As Sting says, “history teaches us nothing”.  A multi-century look could show us how we switched from “sails to steam” (thank you, JB) and then coal and oil; nuclear was a world curse switched to be a world answer.  So, have we gone full circle [“natural” (wind) to biomass (wood) to carbon (oil and gas) to mineral (nuclear) ] back to “natural” again ?  If so, who is going to decide this and when ?

The Inconvenient Truth is that we simply have not had that dialogue yet.  “Cap-and-trade” or even just taxes delays the inevitable decision…..how do we change out of a carbon based system…..and into what….and how do we do so most effectively ?  By chance and market forces ?  By government mandate ?  Both (a “hybrid”)?  Neither ?
Even with the “new hope” of a new Administration, are we capable of this task ?
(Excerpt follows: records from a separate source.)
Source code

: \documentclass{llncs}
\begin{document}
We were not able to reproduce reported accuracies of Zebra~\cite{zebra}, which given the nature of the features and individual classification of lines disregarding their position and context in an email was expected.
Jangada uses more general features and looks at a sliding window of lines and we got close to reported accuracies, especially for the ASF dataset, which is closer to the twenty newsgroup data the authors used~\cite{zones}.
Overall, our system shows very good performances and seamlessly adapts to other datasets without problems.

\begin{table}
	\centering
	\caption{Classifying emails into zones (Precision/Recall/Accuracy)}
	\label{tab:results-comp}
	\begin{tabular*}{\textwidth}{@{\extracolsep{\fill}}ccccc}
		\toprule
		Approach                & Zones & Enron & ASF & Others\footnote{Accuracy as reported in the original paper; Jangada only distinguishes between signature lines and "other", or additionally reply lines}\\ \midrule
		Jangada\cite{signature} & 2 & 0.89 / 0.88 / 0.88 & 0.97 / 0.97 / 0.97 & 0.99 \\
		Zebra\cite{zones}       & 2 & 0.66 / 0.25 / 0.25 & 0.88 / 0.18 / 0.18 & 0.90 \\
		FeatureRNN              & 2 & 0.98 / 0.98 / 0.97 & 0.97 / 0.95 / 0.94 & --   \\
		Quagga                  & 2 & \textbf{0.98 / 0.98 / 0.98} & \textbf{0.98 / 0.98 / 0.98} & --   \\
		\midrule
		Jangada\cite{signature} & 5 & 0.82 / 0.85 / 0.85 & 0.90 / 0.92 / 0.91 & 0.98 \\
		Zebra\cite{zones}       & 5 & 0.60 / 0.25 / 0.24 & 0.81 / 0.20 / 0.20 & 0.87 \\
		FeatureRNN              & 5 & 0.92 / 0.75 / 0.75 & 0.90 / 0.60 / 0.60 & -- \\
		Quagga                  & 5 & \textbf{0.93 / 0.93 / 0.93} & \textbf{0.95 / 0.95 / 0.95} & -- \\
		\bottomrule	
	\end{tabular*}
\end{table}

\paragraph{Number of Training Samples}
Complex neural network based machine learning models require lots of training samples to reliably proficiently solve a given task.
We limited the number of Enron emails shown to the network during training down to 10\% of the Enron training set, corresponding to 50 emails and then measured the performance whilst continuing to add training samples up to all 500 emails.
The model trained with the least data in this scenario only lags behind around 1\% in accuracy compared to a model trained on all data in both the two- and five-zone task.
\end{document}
Too damn bad we have not had this same dialogue about terrorism and foreign wars.  I bet a “war tax” would change a lot of thinking…...real quick.
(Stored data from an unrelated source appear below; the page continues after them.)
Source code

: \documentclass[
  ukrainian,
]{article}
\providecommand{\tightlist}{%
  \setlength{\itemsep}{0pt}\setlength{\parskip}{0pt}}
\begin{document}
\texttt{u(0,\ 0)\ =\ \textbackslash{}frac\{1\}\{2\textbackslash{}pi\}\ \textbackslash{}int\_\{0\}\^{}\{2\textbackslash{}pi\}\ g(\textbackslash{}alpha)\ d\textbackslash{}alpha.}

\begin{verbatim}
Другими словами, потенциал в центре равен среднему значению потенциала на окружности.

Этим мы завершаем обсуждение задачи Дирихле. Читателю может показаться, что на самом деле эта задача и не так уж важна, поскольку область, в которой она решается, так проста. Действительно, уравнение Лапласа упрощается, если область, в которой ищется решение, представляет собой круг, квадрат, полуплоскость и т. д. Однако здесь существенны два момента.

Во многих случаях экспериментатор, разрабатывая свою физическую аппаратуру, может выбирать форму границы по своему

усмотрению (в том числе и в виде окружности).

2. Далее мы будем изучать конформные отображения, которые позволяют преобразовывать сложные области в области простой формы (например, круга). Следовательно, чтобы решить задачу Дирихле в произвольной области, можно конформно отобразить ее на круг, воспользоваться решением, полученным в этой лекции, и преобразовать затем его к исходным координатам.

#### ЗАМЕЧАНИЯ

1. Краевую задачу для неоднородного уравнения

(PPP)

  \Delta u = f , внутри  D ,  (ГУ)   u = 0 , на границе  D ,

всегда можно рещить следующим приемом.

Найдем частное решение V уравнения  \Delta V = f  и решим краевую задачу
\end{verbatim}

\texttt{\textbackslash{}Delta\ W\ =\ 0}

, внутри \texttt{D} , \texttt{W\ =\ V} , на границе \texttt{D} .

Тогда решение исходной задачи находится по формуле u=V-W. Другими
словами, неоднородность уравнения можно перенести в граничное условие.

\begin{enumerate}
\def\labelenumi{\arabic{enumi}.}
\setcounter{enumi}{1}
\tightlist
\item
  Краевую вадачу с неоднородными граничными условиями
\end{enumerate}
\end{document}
                Allan Lassiter
                Glen Allen, Va.

PS.  I forwarded to Mr. Weed an article I read the same day as his column.  The Edison Institute (the electric lobby) just announced its support for “carbon limits”, including C&T, taxes or a hybrid.  Mr. Weed quoted Exxon’s recent support for carbon taxes, per se.  Can all this really be true….and isn’t the timing——just prior to Jan. 20—-intriguing ?  RAL

Flag Comment Posted by Dave on January 15, 2009 at 12:30 pm

What’s the carbon footprint for ‘horse-hockey’? ‘All of us who recognize’ means all of us who are smarter and better than you are or anyone who has the bad taste to disagree with us. ‘The need for speed’ means we have to railroad something through before the Democrats lose control of the legislature. I know this much, the Earth has been around a couple of billion years and another year or two shouldn’t matter much. ‘Incentive… for innovation-creating investment’ means forking over tax funds for underperforming companies to keep them afloat not because they are economically viable, but politically viable. ‘Think tank on climate change issues’ means a liberal lobbying group trying to extort ever more funds for ever more questionable initiatives.